Em época de eleição, a rede social pode ser uma vilã e impactar a empregabilidade

Não é recomendado compartilhar conteúdos de posição política e, principalmente, disseminar discursos de ódio e fake news, orienta Vasconcelos | Foto: divulgação

Por Richard Vasconcelos

As redes sociais se tornaram uma ferramenta para o RH quando o assunto é contratação. Sim, não é de hoje que os perfis dos candidatos viraram uma vitrine para acompanhar o que o candidato a vaga costuma fazer, o que ele pensa e, o principal, quais os tipos de assunto que ele costuma compartilhar em sua timeline.

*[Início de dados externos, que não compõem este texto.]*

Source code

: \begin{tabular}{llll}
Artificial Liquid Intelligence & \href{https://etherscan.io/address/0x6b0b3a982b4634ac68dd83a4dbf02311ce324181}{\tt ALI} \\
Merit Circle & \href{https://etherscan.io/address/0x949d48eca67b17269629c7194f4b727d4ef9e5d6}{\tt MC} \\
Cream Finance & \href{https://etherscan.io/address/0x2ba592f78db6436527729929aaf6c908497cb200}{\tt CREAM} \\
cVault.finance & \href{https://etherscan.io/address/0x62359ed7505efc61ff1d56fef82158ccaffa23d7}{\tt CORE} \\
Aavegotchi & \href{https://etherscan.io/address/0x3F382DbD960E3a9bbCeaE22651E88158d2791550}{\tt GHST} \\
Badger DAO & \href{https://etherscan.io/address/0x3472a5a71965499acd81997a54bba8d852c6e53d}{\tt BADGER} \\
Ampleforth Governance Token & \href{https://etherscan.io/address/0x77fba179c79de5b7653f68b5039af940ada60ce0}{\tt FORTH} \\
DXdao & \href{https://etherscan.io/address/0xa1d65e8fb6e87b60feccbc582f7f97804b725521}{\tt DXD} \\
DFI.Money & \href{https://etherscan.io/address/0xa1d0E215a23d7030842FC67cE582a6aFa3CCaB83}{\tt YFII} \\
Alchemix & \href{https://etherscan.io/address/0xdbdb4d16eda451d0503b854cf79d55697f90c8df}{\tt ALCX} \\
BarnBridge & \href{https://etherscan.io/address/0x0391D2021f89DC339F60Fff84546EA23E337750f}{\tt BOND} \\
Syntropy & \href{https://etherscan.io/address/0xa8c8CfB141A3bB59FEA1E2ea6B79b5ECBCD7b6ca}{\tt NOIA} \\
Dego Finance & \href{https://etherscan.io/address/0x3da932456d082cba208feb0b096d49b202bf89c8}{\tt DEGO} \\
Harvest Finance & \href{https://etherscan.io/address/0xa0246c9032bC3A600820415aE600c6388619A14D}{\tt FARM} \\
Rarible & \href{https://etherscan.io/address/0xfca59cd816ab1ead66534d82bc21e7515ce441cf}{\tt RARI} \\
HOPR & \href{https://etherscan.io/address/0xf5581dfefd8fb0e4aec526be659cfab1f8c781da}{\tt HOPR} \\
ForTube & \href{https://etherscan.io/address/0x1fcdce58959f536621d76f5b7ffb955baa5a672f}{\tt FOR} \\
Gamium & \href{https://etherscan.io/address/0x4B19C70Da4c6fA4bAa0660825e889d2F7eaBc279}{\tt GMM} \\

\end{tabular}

Muitas vezes, o recrutador acaba utilizando as redes sociais para pré-selecionar os candidatos e utilizam dessas mídias para traçar o perfil e personalidades dessas pessoas, uma vez que no currículo, as informações são apenas profissionais. Em época de isolamento social, as entrevistas estão ocorrendo de forma virtual, por isso, esse é o momento que mais os avaliadores buscam utilizar essa ferramenta para conhecer sobre o candidatos.

Agora fica a dúvida dos candidatos: como devo me comportar na redes sociais se o meu principal objetivo é encontrar um emprego nesse momento de isolamento social? A dica primordial aqui é cuidado com o que se compartilha e se escreve nas timeline das diversas mídias.

É comum utilizar as redes sociais para expor opiniões sobre diversos assuntos, mas agora que estamos em período eleitoral é necessário muito cuidado com a exposição política. A maioria das pessoas têm sua posição partidária, mas no momento em de empregabilidade, explanar e compartilhar discurso de ódio e fake news sobre os candidatos à eleição, pode ser um tiro no pé. Isso porque os recrutadores analisam esse tipo de perfil como assuntos polêmicos e pode enxergar o candidato como uma pessoas que pode causar controvérsias em diversos campos discursivos dentro da própria organização. É válido falar que essa dica também é importante no momento da entrevista, jamais aponte quais são suas escolhas partidárias ou qualquer outro assunto conhecido por gerar polêmica.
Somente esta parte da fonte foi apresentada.